Supreme Court puzzles over the nature of software in landmark Google v. Oracle case
From grocery stores to restaurant menus to QWERTY keyboards, the nation’s most esteemed jurists applied metaphor after metaphor to try to understand whether Google’s decision a decade ago to re-use software initially created by Oracle-owned Sun Microsystems violated copyright law.
The rapid-fire string of analogies, along with the wide range of justices’ questions, left the case’s fate in doubt. The outcome could determine the future of software development in the United States — and, by extension, the future of a world that’s increasingly dominated by digital services and technology.
The law treats computer programs as generally copyrightable.

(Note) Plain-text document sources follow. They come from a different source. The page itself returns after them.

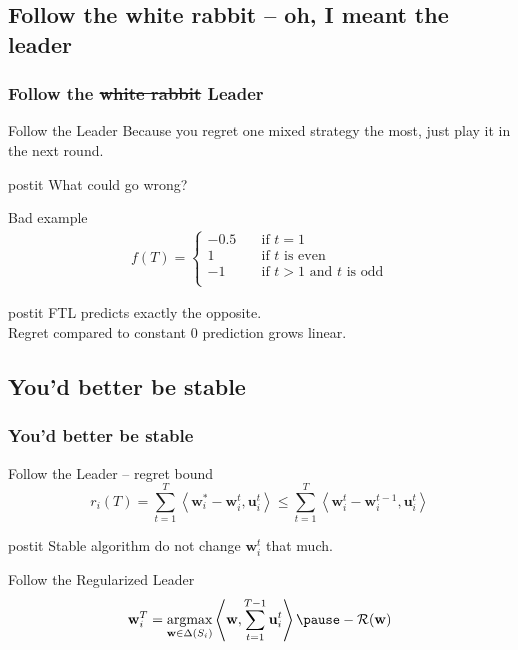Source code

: \documentclass{beamer}
\renewcommand{\vec}[1]{\ensuremath{{\bf #1}}}
\newcommand{\dotp}[2]{\ensuremath{\left\langle #1, #2 \right\rangle}}
\newcommand{\mst}{\ensuremath{w}}
\newcommand{\mR}{\ensuremath{\mathcal{R}}}
\DeclareMathOperator*{\argmax}{argmax}
\begin{document}
\subsection{Follow the white rabbit -- oh, I meant the leader}
\begin{frame}
	\frametitle{Follow the \st{white rabbit} Leader}
	\begin{block}{Follow the Leader}
		Because you regret one mixed strategy the most, just play it in the next round.
	\end{block}
	\pause
	\begin{beamercolorbox}[sep=1em]{postit}
		What could go wrong?
	\end{beamercolorbox}
	\pause
	\begin{block}{Bad example}
		\begin{align*}
			 f(T) =
			\begin{cases}
			-0.5       & \quad \text{if } t = 1 \\
			1  & \quad \text{if } t \text{ is even}\\
			-1  & \quad \text{if } t > 1 \text{ and } t \text{ is odd}\\
			\end{cases}
		\end{align*}
		\begin{beamercolorbox}[sep=1em]{postit}
			FTL predicts exactly the opposite.\\
			Regret compared to constant 0 prediction grows linear.
		\end{beamercolorbox}
	\end{block}
\end{frame}


\subsection{You'd better be stable}
\begin{frame}
	\frametitle{You'd better be stable}
	\begin{block}{Follow the Leader -- regret bound}
		\begin{equation*}
			r_i(T) =  \sum_{t=1}^{T} \left< \mathbf{w}^*_i - \mathbf{w}^t_i, \mathbf{u}^t_i \right> \leq
			\sum_{t=1}^{T} \left< \mathbf{w}^t_i - \mathbf{w}^{t-1}_i, \mathbf{u}^t_i \right>
		\end{equation*}
	\end{block}
	\pause
	\begin{beamercolorbox}[sep=1em]{postit}
		Stable algorithm do not change $\mathbf{w}^t_i$ that much.
	\end{beamercolorbox}
	\pause
	\begin{block}{Follow the Regularized Leader }
	\begin{equation*}
	\vec{\mst}_i^T
	= \argmax_{\vec{\mst} \in \Delta(S_i)} \dotp{\vec{\mst}}{\sum_{t=1}^{T-1} \vec{u}_i^t} \pause-\mR(\vec{\mst})
	\end{equation*}
	\end{block}
\end{frame}
\end{document}
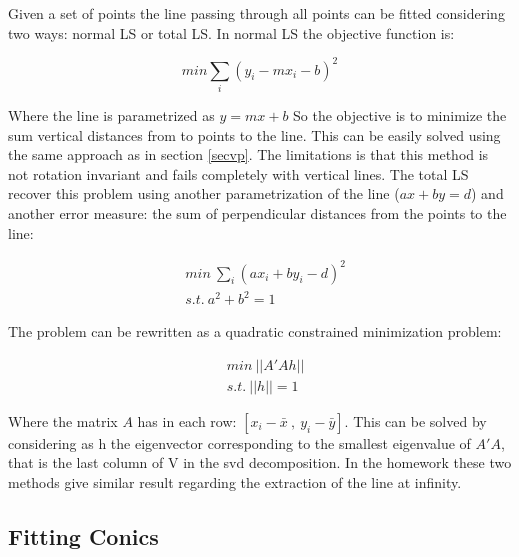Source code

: \documentclass[11pt, oneside]{article}   	%
\begin{document}
Given a set of points the line passing through all points can be fitted considering two ways: normal LS or total LS.
In normal LS the objective function is:

$$
min  \sum_i (y_i - m x_i - b)^2
$$

Where the line is parametrized as $y = mx + b$ So the objective is to minimize the sum vertical distances from to points to the line.
This can be easily solved using the same approach as in section \ref{secvp}.
The limitations is that this method is not rotation invariant and fails completely with vertical lines.
The total LS recover this problem using another parametrization of the line ($ax + by = d$) and another error measure: the sum of perpendicular distances from the points to the line:

\begin{subequations}
\begin{align*}
& min \ \sum_i (ax_i + by_i - d)^2 \\
& s.t. \ a^2 + b^2 = 1
\end{align*}
\end{subequations}

The problem can be rewritten as a quadratic constrained minimization problem:

 \begin{subequations}
\begin{align*}
& min \ ||A'Ah|| \\
& s.t. \ ||h|| = 1
\end{align*}
\end{subequations}

Where the matrix $A$ has in each row: $[x_i - \bar{x} \ , \ y_i - \bar{y}]$. 
This can be solved by considering as h the eigenvector corresponding to the smallest eigenvalue of $A'A$, that is the last column of V in the svd decomposition. 
In the homework these two methods give similar result regarding the extraction of the line at infinity.

\subsection{Fitting Conics}
\end{document}
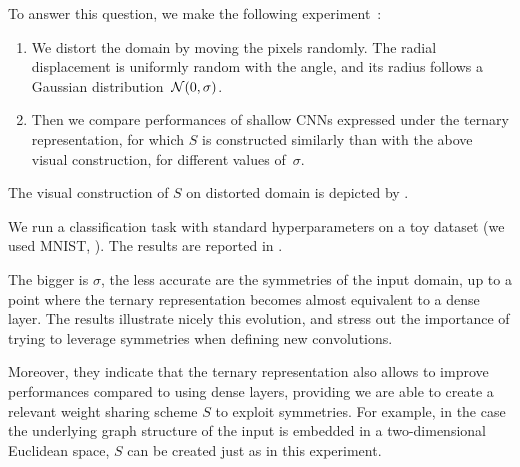 To answer this question, we make the following experiment~\citep{vialatte2016generalizing}:
\begin{enumerate}
\item We distort the domain by moving the pixels randomly. The radial displacement is uniformly random with the angle, and its radius follows a Gaussian distribution~$\mathcal{N}(0,\sigma)$.
\item Then we compare performances of shallow CNNs expressed under the ternary representation, for which $S$ is constructed similarly than with the above visual construction, for different values of~$\sigma$.
\end{enumerate}

The visual construction of $S$ on distorted domain is depicted by .



We run a classification task with standard hyperparameters on a toy dataset (we used MNIST, \cite{lecun1998mnist}). The results are reported in .



The bigger is $\sigma$, the less accurate are the symmetries of the input domain, up to a point where the ternary representation becomes almost equivalent to a dense layer. The results illustrate nicely this evolution, and stress out the importance of trying to leverage symmetries when defining new convolutions.

Moreover, they indicate that the ternary representation also allows to improve performances compared to using dense layers, providing we are able to create a relevant weight sharing scheme $S$ to exploit symmetries. For example, in the case the underlying graph structure of the input is embedded in a two-dimensional Euclidean space, $S$ can be created just as in this experiment.



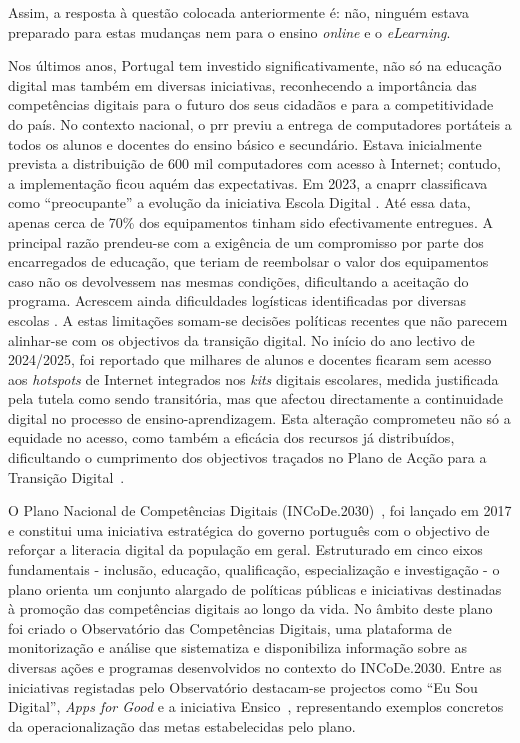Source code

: Assim, a resposta à questão colocada anteriormente é: não, ninguém estava preparado para estas mudanças nem para o ensino \textit{online} e o \textit{eLearning}.

Nos últimos anos, Portugal tem investido significativamente, não só na educação digital mas também em diversas iniciativas, reconhecendo a importância das competências digitais para o futuro dos seus cidadãos e para a competitividade do país. No contexto nacional, o \acrfull{prr} previu a entrega de computadores portáteis a todos os alunos e docentes do ensino básico e secundário. Estava inicialmente prevista a distribuição de 600 mil computadores com acesso à Internet; contudo, a implementação ficou aquém das expectativas. Em 2023, a \acrfull{cnaprr} classificava como ``preocupante'' a evolução da iniciativa Escola Digital \cite{PRREntregacomputadores}. Até essa data, apenas cerca de 70\% dos equipamentos tinham sido efectivamente entregues. A principal razão prendeu-se com a exigência de um compromisso por parte dos encarregados de educação, que teriam de reembolsar o valor dos equipamentos caso não os devolvessem nas mesmas condições, dificultando a aceitação do programa. Acrescem ainda dificuldades logísticas identificadas por diversas escolas \cite{PRREntregacomputadores}. A estas limitações somam-se decisões políticas recentes que não parecem alinhar-se com os objectivos da transição digital. No início do ano lectivo de 2024/2025, foi reportado que milhares de alunos e docentes ficaram sem acesso aos \textit{hotspots} de Internet integrados nos \textit{kits} digitais escolares, medida justificada pela tutela como sendo transitória, mas que afectou directamente a continuidade digital no processo de ensino-aprendizagem. Esta alteração comprometeu não só a equidade no acesso, como também a eficácia dos recursos já distribuídos, dificultando o cumprimento dos objectivos traçados no Plano de Acção para a Transição Digital~\cite{ExecutiveDigest2024}.

O Plano Nacional de Competências Digitais (INCoDe.2030)~\cite{incode2030}, foi lançado em 2017 e constitui uma iniciativa estratégica do governo português com o objectivo de reforçar a literacia digital da população em geral. Estruturado em cinco eixos fundamentais - inclusão, educação, qualificação, especialização e investigação - o plano orienta um conjunto alargado de políticas públicas e iniciativas destinadas à promoção das competências digitais ao longo da vida. No âmbito deste plano foi criado o Observatório das Competências Digitais, uma plataforma de monitorização e análise que sistematiza e disponibiliza informação sobre as diversas ações e programas desenvolvidos no contexto do INCoDe.2030. Entre as iniciativas registadas pelo Observatório destacam-se projectos como ``Eu Sou Digital'', \textit{Apps for Good} e a iniciativa Ensico~\cite{observatorio2030}, representando exemplos concretos da operacionalização das metas estabelecidas pelo plano.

But the type of code at issue in this case is not, Google argued, because it involves little creative expression and is simply invoked by developers as a kind of shorthand in their code to refer to much longer snippets of other instructions.
These helper programs, known as software interfaces, application programming interfaces or APIs, are a ubiquitous feature of today’s networked digital economy, where different apps need to be able to work together and share information. Oracle asserts that this type of code, at least as created by Sun Microsystems, is nevertheless an expressive work that is eligible for copyright protections.
For an hour and a half, the justices asked why Google had to rely on code written by others in order to design its Android operating system, and why it believed the copying was permitted. Perhaps Google’s copying is no different than a restaurant owner copying the basic structure of another restaurant’s menu, Chief Justice John Roberts suggested, in that most menus list appetizers before entrees, and entrees before dessert.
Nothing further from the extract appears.